The objective of this research was to study corticolous and saxicolous lichen diversity and distribution in Ritigala, Strict Natural Reserve (SNR). For this survey, 34 plots, covering different forest types at different altitudes: lower than 300 m, between 300 m and 500 m and higher than 500 m were established. The plot area was 250 m × 250 m except above 500 m where it was smaller (10 × 10 m). Trees selected to register lichens were Drypetes sepiaria and Ficus microcarpa at lower elevation (< 300 m), Diospyros affinis and Dimocarpus longana at mid elevation (300 – 500 m), and Pterospermum subeifolium, Syzygium zeylanicum and Neolitsea cassia at high elevations. Coverage and frequency of lichens were recorded by randomly placing a 250 cm2 quadrate on bole of each tree.  Morphology, anatomy, reproductive structures and biochemistry of lichens were examined for their identification. Shannon’s diversity index was used to determined lichen diversities at different elevations. Data were analysed to reveal the distribution pattern of lichens with change in elevation. Two hundred and eighty-six different lichens collected represented 27 families, 72 genera and 152 species. Thelotrema minisporum sp. nov. is a new species recorded. Distribution pattern of species reflected variability in environmental conditions at different elevations. Higher lichen diversities (1.48 and 1.45) were recorded at higher and lower altitudes than at mid altitudes (1.14).
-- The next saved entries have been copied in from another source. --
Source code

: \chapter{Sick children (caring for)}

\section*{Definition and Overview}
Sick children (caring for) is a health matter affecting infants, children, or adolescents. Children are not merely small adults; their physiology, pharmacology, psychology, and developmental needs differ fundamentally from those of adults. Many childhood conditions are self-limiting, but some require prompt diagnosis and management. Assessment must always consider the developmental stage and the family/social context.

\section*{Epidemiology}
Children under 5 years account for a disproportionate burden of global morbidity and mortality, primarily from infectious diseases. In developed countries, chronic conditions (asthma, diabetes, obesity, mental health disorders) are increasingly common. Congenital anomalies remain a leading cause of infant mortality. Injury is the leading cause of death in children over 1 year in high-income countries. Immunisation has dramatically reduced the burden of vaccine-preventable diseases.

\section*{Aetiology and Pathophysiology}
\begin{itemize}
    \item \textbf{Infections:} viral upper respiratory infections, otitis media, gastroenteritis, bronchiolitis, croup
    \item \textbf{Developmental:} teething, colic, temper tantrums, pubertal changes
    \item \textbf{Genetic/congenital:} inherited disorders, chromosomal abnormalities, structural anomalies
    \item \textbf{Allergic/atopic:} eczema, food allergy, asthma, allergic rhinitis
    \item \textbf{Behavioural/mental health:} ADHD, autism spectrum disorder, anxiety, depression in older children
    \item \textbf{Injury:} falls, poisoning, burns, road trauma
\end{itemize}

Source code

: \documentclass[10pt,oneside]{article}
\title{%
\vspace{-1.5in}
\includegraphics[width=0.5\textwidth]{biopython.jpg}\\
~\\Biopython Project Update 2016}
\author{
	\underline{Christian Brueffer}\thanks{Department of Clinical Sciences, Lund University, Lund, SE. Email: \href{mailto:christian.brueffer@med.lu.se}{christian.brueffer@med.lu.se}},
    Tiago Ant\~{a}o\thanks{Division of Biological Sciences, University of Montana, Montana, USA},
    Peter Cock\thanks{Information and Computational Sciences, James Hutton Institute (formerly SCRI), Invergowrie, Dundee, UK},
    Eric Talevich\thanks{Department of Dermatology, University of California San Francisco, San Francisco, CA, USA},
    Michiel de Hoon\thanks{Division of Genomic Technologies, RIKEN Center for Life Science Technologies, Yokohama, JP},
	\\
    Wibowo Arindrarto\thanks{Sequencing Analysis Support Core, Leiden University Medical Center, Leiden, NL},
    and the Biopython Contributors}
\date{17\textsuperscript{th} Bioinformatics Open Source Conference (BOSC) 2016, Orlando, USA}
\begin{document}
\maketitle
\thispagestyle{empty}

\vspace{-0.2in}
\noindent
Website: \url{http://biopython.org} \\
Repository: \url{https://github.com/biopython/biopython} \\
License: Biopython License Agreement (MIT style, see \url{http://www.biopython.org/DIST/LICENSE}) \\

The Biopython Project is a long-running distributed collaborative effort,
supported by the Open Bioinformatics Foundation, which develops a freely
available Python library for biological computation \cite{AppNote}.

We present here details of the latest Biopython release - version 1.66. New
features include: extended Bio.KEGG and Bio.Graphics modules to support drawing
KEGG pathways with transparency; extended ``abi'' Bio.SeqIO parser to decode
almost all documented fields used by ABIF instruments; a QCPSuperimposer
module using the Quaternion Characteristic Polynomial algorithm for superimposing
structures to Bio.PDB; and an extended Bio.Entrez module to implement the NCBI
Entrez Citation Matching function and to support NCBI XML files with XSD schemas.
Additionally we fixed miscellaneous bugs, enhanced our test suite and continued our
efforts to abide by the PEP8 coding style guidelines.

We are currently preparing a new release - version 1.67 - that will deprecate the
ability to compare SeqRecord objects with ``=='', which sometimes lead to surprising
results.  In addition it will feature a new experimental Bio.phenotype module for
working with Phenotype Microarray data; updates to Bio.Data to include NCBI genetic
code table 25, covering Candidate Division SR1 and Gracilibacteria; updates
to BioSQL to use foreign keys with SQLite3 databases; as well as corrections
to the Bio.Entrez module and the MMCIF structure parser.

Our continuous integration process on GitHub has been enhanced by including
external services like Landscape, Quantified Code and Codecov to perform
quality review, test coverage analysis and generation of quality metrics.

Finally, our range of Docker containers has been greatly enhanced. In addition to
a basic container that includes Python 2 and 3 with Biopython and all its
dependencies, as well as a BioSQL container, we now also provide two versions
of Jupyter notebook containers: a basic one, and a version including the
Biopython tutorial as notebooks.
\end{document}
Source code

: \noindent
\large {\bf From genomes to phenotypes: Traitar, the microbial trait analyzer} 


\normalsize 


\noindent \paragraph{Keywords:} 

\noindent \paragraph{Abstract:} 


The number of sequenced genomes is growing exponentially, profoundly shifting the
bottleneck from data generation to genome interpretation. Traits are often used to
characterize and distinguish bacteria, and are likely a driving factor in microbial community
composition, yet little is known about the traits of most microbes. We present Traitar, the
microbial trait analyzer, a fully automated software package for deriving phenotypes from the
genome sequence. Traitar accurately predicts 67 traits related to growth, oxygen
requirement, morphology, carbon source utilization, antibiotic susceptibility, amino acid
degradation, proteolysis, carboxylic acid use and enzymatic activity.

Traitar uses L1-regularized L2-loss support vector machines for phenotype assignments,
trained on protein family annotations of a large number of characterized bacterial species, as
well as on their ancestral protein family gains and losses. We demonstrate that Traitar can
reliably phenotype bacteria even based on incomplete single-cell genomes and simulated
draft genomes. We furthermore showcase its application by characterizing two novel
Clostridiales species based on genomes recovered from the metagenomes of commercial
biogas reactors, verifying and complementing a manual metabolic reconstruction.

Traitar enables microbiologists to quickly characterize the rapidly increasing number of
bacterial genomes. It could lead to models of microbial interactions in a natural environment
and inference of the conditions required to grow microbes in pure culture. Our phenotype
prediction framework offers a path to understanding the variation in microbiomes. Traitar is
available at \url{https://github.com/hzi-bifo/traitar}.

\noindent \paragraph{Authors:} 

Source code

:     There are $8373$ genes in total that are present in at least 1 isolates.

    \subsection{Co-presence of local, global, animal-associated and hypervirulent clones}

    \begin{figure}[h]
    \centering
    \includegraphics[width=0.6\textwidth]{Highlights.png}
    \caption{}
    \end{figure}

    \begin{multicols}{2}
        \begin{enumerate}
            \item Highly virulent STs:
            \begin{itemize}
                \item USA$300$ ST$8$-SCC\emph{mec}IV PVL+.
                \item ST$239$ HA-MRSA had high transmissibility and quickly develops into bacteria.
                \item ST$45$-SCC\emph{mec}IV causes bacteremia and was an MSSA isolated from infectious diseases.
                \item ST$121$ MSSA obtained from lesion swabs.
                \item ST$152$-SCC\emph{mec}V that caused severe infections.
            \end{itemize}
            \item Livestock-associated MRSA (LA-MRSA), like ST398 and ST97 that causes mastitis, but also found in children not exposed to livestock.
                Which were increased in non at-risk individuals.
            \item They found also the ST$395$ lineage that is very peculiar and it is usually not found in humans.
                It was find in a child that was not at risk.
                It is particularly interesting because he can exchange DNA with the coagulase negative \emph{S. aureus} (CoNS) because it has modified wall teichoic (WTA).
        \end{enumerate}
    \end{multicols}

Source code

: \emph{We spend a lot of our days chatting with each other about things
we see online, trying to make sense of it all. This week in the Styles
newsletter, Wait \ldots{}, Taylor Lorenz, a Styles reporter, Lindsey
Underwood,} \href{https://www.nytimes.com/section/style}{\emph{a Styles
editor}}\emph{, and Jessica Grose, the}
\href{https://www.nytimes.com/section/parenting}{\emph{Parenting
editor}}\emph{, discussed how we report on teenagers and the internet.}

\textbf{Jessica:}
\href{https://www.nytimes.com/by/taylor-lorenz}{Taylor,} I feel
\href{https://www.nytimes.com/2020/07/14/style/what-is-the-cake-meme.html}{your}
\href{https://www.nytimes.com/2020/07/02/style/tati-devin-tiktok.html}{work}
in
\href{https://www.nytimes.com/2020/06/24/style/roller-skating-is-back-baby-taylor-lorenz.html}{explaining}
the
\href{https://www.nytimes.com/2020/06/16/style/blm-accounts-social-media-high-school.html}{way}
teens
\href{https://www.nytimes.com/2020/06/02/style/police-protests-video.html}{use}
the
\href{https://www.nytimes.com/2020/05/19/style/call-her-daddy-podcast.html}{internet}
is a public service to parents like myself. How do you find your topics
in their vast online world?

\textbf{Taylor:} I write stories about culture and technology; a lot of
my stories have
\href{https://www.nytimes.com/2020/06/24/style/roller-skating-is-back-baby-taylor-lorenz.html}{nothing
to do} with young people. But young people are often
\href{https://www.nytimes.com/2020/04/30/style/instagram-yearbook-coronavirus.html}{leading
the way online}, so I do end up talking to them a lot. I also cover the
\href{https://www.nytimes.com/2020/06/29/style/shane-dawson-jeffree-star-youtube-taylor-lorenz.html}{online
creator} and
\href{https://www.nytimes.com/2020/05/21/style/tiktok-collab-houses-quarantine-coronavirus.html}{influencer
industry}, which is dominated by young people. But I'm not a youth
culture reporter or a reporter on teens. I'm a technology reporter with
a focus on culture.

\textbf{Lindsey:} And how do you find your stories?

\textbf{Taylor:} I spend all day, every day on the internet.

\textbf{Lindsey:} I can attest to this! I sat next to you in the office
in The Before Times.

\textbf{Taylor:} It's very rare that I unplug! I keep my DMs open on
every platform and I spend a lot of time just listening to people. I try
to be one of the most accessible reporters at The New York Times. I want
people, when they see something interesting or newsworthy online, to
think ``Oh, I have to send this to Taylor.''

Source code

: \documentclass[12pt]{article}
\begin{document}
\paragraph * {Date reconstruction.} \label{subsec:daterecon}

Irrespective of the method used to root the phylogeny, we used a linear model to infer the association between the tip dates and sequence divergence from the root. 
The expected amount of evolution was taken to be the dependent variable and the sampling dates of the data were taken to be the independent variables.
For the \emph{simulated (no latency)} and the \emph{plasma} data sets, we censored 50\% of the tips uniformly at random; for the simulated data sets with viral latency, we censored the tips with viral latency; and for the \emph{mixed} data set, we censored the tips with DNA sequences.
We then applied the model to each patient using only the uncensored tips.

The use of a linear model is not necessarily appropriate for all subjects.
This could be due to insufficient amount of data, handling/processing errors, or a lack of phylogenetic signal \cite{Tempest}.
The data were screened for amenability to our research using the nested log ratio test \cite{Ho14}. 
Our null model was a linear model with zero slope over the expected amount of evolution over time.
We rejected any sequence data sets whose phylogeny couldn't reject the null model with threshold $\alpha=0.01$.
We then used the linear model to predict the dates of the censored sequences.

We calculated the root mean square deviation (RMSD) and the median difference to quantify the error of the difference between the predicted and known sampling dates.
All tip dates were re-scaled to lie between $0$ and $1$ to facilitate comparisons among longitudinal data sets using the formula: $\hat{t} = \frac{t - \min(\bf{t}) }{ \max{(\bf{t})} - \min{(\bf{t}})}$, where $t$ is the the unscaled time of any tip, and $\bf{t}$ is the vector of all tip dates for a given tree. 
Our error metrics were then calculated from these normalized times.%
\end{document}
It is envisaged that microclimatic conditions at lower altitudes have encouraged growth of lichens with trebouxioid photobionts, while shady and cooler niches supported those with cyanobacterial photobionts. Trentepohlioid lichens dominated at mid elevations. At higher elevations, sunny locations encouraged growth of trebouxioid folioses while shady and wet places supported cyanobacterial photobionts. Distinct species assemblages at different elevations showing restrictive species distribution signifies the need of protection of Ritigala SNR for lichen conservation.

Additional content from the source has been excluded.